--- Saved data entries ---
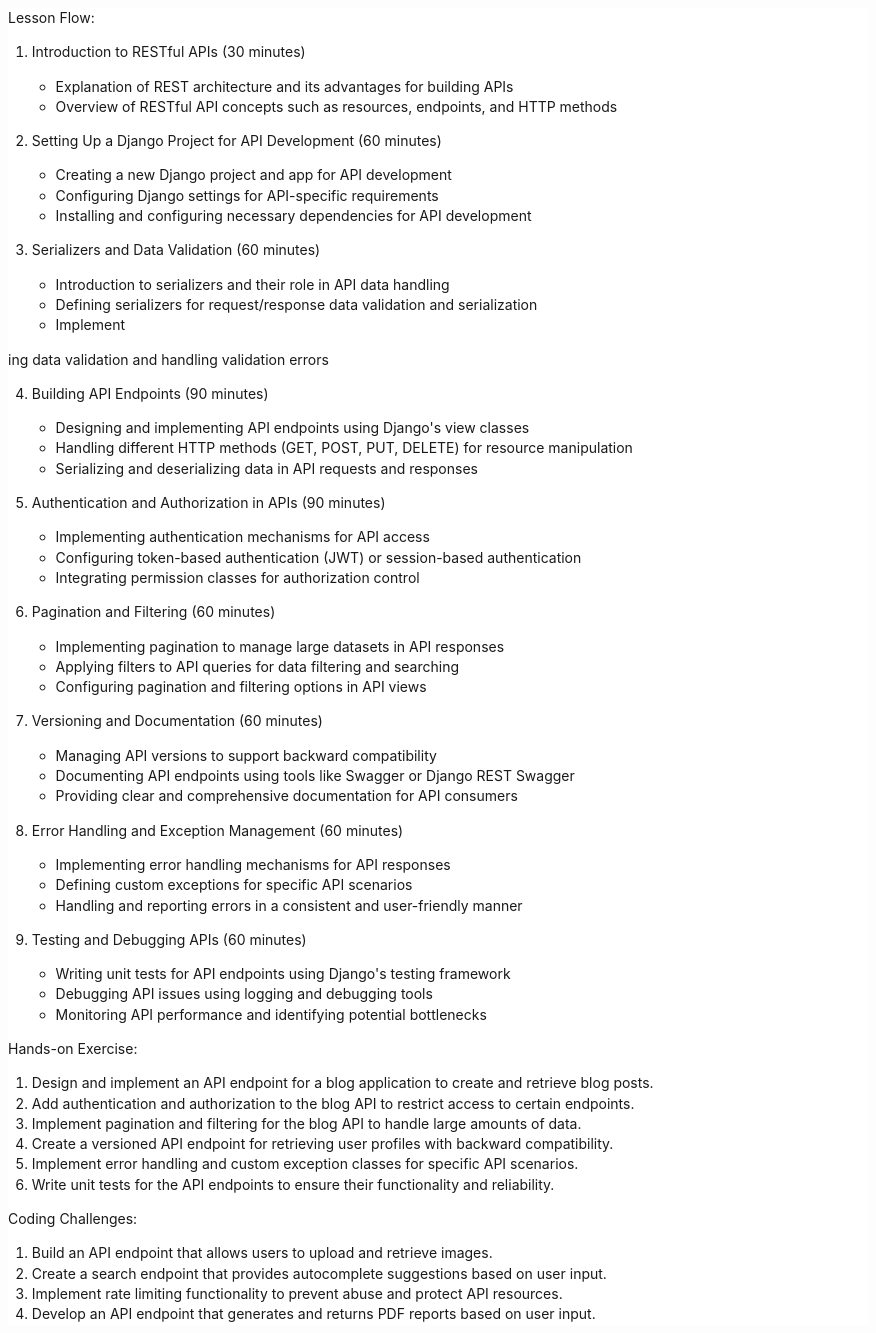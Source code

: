 Lesson Flow:
1. Introduction to RESTful APIs (30 minutes)
   - Explanation of REST architecture and its advantages for building APIs
   - Overview of RESTful API concepts such as resources, endpoints, and HTTP methods

2. Setting Up a Django Project for API Development (60 minutes)
   - Creating a new Django project and app for API development
   - Configuring Django settings for API-specific requirements
   - Installing and configuring necessary dependencies for API development

3. Serializers and Data Validation (60 minutes)
   - Introduction to serializers and their role in API data handling
   - Defining serializers for request/response data validation and serialization
   - Implement

ing data validation and handling validation errors

4. Building API Endpoints (90 minutes)
   - Designing and implementing API endpoints using Django's view classes
   - Handling different HTTP methods (GET, POST, PUT, DELETE) for resource manipulation
   - Serializing and deserializing data in API requests and responses

5. Authentication and Authorization in APIs (90 minutes)
   - Implementing authentication mechanisms for API access
   - Configuring token-based authentication (JWT) or session-based authentication
   - Integrating permission classes for authorization control

6. Pagination and Filtering (60 minutes)
   - Implementing pagination to manage large datasets in API responses
   - Applying filters to API queries for data filtering and searching
   - Configuring pagination and filtering options in API views

7. Versioning and Documentation (60 minutes)
   - Managing API versions to support backward compatibility
   - Documenting API endpoints using tools like Swagger or Django REST Swagger
   - Providing clear and comprehensive documentation for API consumers

8. Error Handling and Exception Management (60 minutes)
   - Implementing error handling mechanisms for API responses
   - Defining custom exceptions for specific API scenarios
   - Handling and reporting errors in a consistent and user-friendly manner

9. Testing and Debugging APIs (60 minutes)
   - Writing unit tests for API endpoints using Django's testing framework
   - Debugging API issues using logging and debugging tools
   - Monitoring API performance and identifying potential bottlenecks

Hands-on Exercise:
1. Design and implement an API endpoint for a blog application to create and retrieve blog posts.
2. Add authentication and authorization to the blog API to restrict access to certain endpoints.
3. Implement pagination and filtering for the blog API to handle large amounts of data.
4. Create a versioned API endpoint for retrieving user profiles with backward compatibility.
5. Implement error handling and custom exception classes for specific API scenarios.
6. Write unit tests for the API endpoints to ensure their functionality and reliability.

Coding Challenges:
1. Build an API endpoint that allows users to upload and retrieve images.
2. Create a search endpoint that provides autocomplete suggestions based on user input.
3. Implement rate limiting functionality to prevent abuse and protect API resources.
4. Develop an API endpoint that generates and returns PDF reports based on user input.
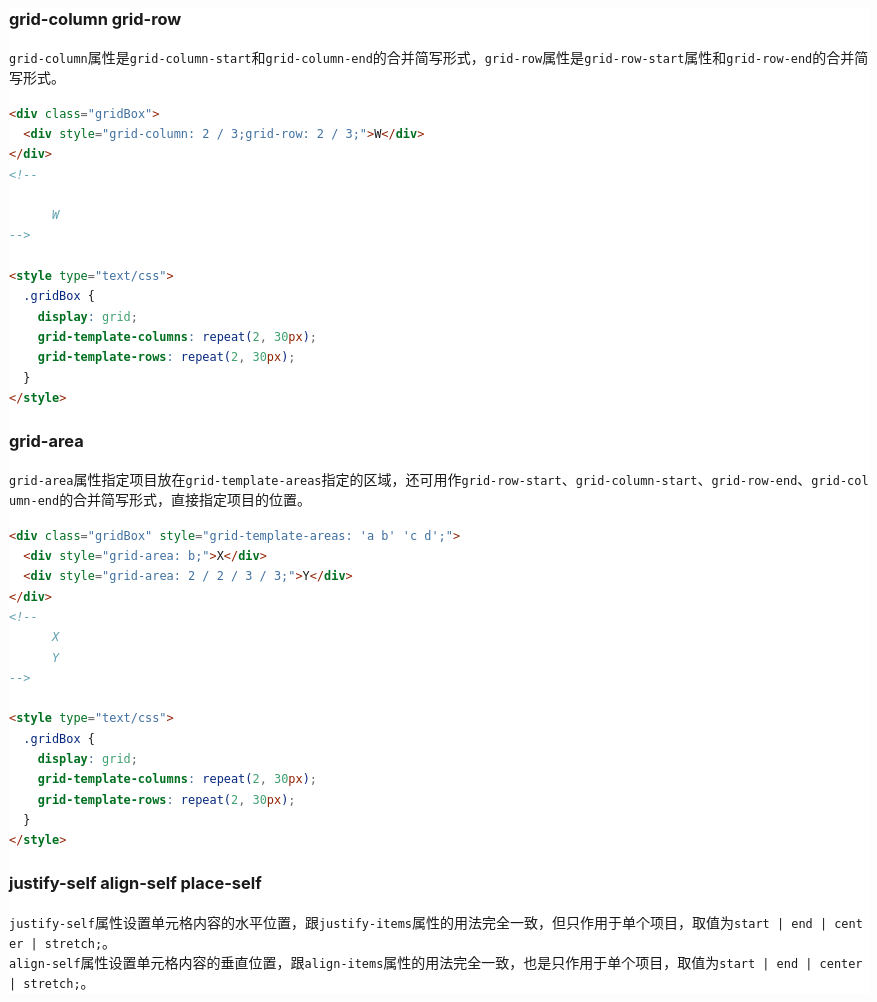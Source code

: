 ### grid-column grid-row

`grid-column`属性是`grid-column-start`和`grid-column-end`的合并简写形式，`grid-row`属性是`grid-row-start`属性和`grid-row-end`的合并简写形式。

```html
<div class="gridBox">
  <div style="grid-column: 2 / 3;grid-row: 2 / 3;">W</div>
</div>
<!-- 
     
      W
-->

<style type="text/css">
  .gridBox {
    display: grid;
    grid-template-columns: repeat(2, 30px);
    grid-template-rows: repeat(2, 30px);
  }
</style>
```

### grid-area

`grid-area`属性指定项目放在`grid-template-areas`指定的区域，还可用作`grid-row-start`、`grid-column-start`、`grid-row-end`、`grid-column-end`的合并简写形式，直接指定项目的位置。

```html
<div class="gridBox" style="grid-template-areas: 'a b' 'c d';">
  <div style="grid-area: b;">X</div>
  <div style="grid-area: 2 / 2 / 3 / 3;">Y</div>
</div>
<!-- 
      X
      Y
-->

<style type="text/css">
  .gridBox {
    display: grid;
    grid-template-columns: repeat(2, 30px);
    grid-template-rows: repeat(2, 30px);
  }
</style>
```

### justify-self align-self place-self

`justify-self`属性设置单元格内容的水平位置，跟`justify-items`属性的用法完全一致，但只作用于单个项目，取值为`start | end | center | stretch;`。  
`align-self`属性设置单元格内容的垂直位置，跟`align-items`属性的用法完全一致，也是只作用于单个项目，取值为`start | end | center | stretch;`。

--- Task to complete ---
The line containing "### justify-self align-self place-self" and all lines after it, through the last line of the data, should be retyped exactly.

--- Task output ---
### justify-self align-self place-self

`justify-self`属性设置单元格内容的水平位置，跟`justify-items`属性的用法完全一致，但只作用于单个项目，取值为`start | end | center | stretch;`。  
`align-self`属性设置单元格内容的垂直位置，跟`align-items`属性的用法完全一致，也是只作用于单个项目，取值为`start | end | center | stretch;`。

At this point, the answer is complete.